Now rodeo promoters are no dummies, and they realized early on that this was something that they could capitalize on. Of course, they needed to dumb down the skill requirement and risk a bit, so during half times they would offer things like mutton busting (riding sheep) or my favorite: greased pig wrestling. To make the latter even more enticing, someone would tie a $100.00 bill around said pigs neck, grease him up with some type of oily substance, maybe add a bit of mud, and then watch the fun begin. You see, the problem with pigs is that they are round. There really is nothing to hold on to. And when things get slippery, well, the pig wins nine times out of ten.
In the climbing arena, our equivalent of greased pigs is the ubiquitous sloper hold. And unless you want to spend the rest of your climbing days on easy jug climbs, you are going to want to learn to use these daunting features.
By definition, sloper holds are . . . well . . . slopey; which it to say that there really is no part of it that you can dig your finger tips into and hang on. Because of that, they produce a sensation that you could slide off at any moment (not a great confidence builder). Worse yet, the more you try to use your finger tips and brute strength to hold on, the more you tend to slide.
The key to slopers is friction (which explains the problem with porky and canola oil), which means that the more skin we can get on the hold, the better it will be. This usually requires that we place our entire palm and fingers (not tips) along the hold. It also means that we want to avoid things like sweat and oil from our skin from interfering. One of the best ways to do this is with a premier climbing chalk. However, chalk can also be a problem as it accumulates on the hold itself causing the texture of the hold to become smoother. To combat this, a high quality boar’s hair brush works well to clean some of that excess chalk off.
Body position also makes a huge difference. Try this next time you are at Bliss Bouldering and Climbing Complex. Place your palm and your hand on a slopey hold and position your body directly under it. You should feel some grip.
Now move your body perpendicularly away from the wall. As you come away from the wall, you will notice that your grip on the hold gets progressively worse.
Thus, the idea on these holds is to keep your direction of pull as directly under the hold as possible. This also means that moving to these types of holds in a slower, more controlled style is more likely to result in success than trying to jump to them; as dynamic movements like jumping tend to result in swings that then bring you away from the wall.
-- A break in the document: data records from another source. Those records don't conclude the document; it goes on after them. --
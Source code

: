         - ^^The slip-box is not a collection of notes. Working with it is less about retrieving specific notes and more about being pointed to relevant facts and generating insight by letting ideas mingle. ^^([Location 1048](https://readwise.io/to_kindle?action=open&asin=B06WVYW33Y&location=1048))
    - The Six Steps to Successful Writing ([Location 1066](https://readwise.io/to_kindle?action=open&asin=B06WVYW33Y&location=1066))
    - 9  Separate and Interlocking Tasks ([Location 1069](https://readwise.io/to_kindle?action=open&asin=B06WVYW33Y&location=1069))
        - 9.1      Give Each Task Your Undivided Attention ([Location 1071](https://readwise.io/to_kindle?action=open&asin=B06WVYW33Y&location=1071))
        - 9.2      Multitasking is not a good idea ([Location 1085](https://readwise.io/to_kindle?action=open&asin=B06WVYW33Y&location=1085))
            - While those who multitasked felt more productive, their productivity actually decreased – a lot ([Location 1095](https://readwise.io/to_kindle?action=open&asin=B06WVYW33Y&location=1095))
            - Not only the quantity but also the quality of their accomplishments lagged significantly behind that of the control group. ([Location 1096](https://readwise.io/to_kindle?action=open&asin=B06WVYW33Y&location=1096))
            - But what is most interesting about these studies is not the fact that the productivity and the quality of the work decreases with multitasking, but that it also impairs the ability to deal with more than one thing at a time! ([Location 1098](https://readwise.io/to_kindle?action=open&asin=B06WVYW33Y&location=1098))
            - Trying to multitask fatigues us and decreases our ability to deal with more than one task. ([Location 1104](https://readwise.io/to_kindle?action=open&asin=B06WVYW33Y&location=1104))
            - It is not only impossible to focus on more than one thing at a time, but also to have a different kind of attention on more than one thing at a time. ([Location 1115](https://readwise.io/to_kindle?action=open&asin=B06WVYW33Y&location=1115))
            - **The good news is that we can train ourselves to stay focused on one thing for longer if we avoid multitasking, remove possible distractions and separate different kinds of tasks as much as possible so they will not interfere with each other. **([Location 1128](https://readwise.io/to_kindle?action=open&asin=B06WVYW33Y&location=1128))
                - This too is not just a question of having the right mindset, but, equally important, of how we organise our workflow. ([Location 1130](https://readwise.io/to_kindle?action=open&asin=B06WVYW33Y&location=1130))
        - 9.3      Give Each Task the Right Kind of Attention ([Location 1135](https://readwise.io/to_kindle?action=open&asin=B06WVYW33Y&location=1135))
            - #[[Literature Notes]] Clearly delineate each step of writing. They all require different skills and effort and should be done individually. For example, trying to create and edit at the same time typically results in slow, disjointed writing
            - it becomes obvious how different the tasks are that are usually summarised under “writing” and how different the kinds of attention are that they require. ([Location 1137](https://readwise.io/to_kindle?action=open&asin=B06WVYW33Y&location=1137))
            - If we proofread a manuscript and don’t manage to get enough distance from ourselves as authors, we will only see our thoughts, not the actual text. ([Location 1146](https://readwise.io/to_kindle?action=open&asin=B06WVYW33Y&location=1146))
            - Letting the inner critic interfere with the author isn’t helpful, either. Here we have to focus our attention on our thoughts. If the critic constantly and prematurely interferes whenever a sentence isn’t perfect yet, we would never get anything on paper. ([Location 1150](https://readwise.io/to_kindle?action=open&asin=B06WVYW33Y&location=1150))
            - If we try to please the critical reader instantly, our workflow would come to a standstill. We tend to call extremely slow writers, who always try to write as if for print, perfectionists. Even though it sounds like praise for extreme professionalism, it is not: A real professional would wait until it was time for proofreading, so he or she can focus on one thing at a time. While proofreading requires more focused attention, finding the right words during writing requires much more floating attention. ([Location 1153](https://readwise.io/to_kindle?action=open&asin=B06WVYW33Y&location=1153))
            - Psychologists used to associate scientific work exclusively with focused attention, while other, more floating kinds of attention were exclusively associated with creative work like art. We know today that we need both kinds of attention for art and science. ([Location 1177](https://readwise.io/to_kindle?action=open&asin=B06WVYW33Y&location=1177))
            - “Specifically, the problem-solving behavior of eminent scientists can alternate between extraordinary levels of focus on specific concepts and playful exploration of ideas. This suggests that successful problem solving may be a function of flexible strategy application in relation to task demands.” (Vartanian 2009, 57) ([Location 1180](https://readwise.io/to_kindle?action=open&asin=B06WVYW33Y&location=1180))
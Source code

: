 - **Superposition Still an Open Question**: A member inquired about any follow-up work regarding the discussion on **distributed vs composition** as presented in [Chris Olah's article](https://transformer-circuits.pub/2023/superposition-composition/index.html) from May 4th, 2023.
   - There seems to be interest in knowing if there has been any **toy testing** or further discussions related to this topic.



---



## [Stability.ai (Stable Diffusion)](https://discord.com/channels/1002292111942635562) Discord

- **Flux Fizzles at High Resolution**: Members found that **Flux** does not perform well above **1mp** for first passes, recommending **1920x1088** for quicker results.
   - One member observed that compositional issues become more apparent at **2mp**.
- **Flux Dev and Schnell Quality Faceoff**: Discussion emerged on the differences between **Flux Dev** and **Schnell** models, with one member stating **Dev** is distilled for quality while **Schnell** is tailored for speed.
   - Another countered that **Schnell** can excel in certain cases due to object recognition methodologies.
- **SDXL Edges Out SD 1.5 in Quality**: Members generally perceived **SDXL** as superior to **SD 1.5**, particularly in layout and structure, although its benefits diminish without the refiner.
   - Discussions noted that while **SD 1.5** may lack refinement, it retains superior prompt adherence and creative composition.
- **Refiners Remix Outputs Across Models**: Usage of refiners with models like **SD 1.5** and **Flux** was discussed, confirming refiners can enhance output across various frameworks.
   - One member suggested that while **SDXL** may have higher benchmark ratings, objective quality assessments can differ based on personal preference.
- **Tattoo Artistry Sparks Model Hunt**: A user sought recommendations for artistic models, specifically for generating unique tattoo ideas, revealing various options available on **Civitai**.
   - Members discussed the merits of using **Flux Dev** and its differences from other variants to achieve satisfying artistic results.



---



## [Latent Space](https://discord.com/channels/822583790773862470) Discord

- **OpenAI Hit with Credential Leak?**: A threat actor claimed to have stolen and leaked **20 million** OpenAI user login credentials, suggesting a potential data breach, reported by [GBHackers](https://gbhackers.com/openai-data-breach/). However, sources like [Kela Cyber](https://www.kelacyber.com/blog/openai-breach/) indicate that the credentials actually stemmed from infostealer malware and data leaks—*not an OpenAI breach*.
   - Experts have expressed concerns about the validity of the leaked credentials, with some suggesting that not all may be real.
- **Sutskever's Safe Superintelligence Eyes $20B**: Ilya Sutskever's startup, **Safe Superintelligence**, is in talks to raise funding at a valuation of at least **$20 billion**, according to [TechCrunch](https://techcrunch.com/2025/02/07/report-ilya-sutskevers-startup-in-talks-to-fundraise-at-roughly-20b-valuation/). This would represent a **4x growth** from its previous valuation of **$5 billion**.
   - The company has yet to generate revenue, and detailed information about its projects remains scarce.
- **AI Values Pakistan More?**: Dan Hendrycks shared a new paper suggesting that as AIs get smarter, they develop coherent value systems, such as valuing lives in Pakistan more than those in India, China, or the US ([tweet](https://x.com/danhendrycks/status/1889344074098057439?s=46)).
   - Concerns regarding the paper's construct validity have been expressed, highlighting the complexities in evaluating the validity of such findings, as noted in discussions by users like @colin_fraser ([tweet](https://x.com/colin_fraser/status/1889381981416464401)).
Finally, keeping your skin supple and well moisturized will also increase friction. The Bliss Pro Shop offers a number of different skin care products designed to do just that. Stop by, we would love to discuss the different products on the market. You might also like my previous blog post: Five helpful tips to fingertip skincare.
Just like grabbing that greased pig, no one ever feels totally solid grabbing sloper holds. But practice these techniques and your confidence will grow. Next thing you know, you will be experiencing an entirely new world of climbing.